Amyotrophic lateral sclerosis (ALS) is a neurodegenerative disease that has a lot of different symptoms associated with it. These symptoms can present numerous challenges for the individual who has been diagnosed and include issues such as struggling with slurred speech and muscle weakness.
One common ALS symptom is related to swallowing. As the nerves begin to deteriorate, individuals may have trouble chewing food and might need to swallow several times to get that food down the throat. Other issues such as aspiration, where food or drink gets into the windpipe, can also cause problems for the individual.
Here we take a closer look at the impact ALS has on swallowing and how this problem can be managed as the disease progresses.
Difficulty swallowing is also called dysphagia and is a common symptom of ALS, and which sometimes occurs in the early stages of the disease. The swallowing reflex is served by a complex series of actions involving muscles in the tongue, mouth and throat. The tongue, for example, performs the important task of moving the food to the back of the mouth (try swallowing without moving it at all).
Once the nerves sending signals to swallow have deteriorated, these muscles become severely weakened. That means an individual may have difficulty eating certain kinds of food or may require more liquid to ease movement down the throat.

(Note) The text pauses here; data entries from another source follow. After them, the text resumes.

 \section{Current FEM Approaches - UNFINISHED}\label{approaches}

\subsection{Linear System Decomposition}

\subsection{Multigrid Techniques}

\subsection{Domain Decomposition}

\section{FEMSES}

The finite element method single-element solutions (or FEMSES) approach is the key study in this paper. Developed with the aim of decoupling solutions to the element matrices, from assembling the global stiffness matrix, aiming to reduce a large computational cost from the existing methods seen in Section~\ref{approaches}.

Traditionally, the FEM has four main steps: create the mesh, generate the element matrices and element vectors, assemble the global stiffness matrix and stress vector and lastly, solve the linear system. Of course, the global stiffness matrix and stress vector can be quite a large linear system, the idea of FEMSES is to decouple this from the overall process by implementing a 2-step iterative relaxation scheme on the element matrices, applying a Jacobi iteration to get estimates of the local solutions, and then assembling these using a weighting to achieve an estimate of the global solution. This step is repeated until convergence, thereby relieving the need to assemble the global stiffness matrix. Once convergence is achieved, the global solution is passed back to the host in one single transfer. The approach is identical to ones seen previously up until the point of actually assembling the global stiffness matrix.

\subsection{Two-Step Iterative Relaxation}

ALS dysphagia can start as something mild and be a minor inconvenience. It can, however, quickly progress and it’s essential to keep an eye out for more severe symptoms.
Understanding what is happening with regards to swallowing is critical and there are a number of different options that can be used at each stage as the disease progresses.
There are several approaches that can be used to manage ALS dysphagia. The first of these is making choices about what is eaten. Some foods can be difficult to swallow, so adding a sauce or gravy makes it easier for the individual to consume. Thickening drinks is also an option, mainly to ensure that liquids don’t go down too quickly and cause aspiration.
Developing certain strategies also helps, especially in the early stages. One is to double up on swallowing to ensure that food goes down and doesn’t stick in the throat. Another is taking a sip of water with each bite.
As swallowing becomes more difficult, blending food may be the most sensible option. As the disease progresses and the swallowing reflex disappears altogether, the normal approach is to use a feeding tube. This can be used orally or the tube can be inserted directly into the stomach.
Once dysphagia starts to become an issue, it can seem as though the individual salivates more. This is actually because they are not swallowing properly rather than more saliva being created.
Again, in the early stages, this is easy to handle with something like a napkin or making a conscious effort to swallow. Not eating foods that are either too sweet or too sour can also keep salivation under control.
As the disease progresses this issue becomes a little more troublesome. One solution is to have a portable suction device that can be used to quickly get rid of excess saliva.
There are some medications such as glycopyrrolate and propantheline that help reduce salivation. Some of these do come with side-effects such as drowsiness and difficulty urinating so it’s essential to weigh the pros and cons before choosing a particular drug and to always speak to a medical professional to get their advice.
For a more natural solution, a couple of glasses of fresh tomato juice a day can help reduce saliva output. Tomatoes contain lycopene and the drink can be sweetened, if necessary, by adding sugar.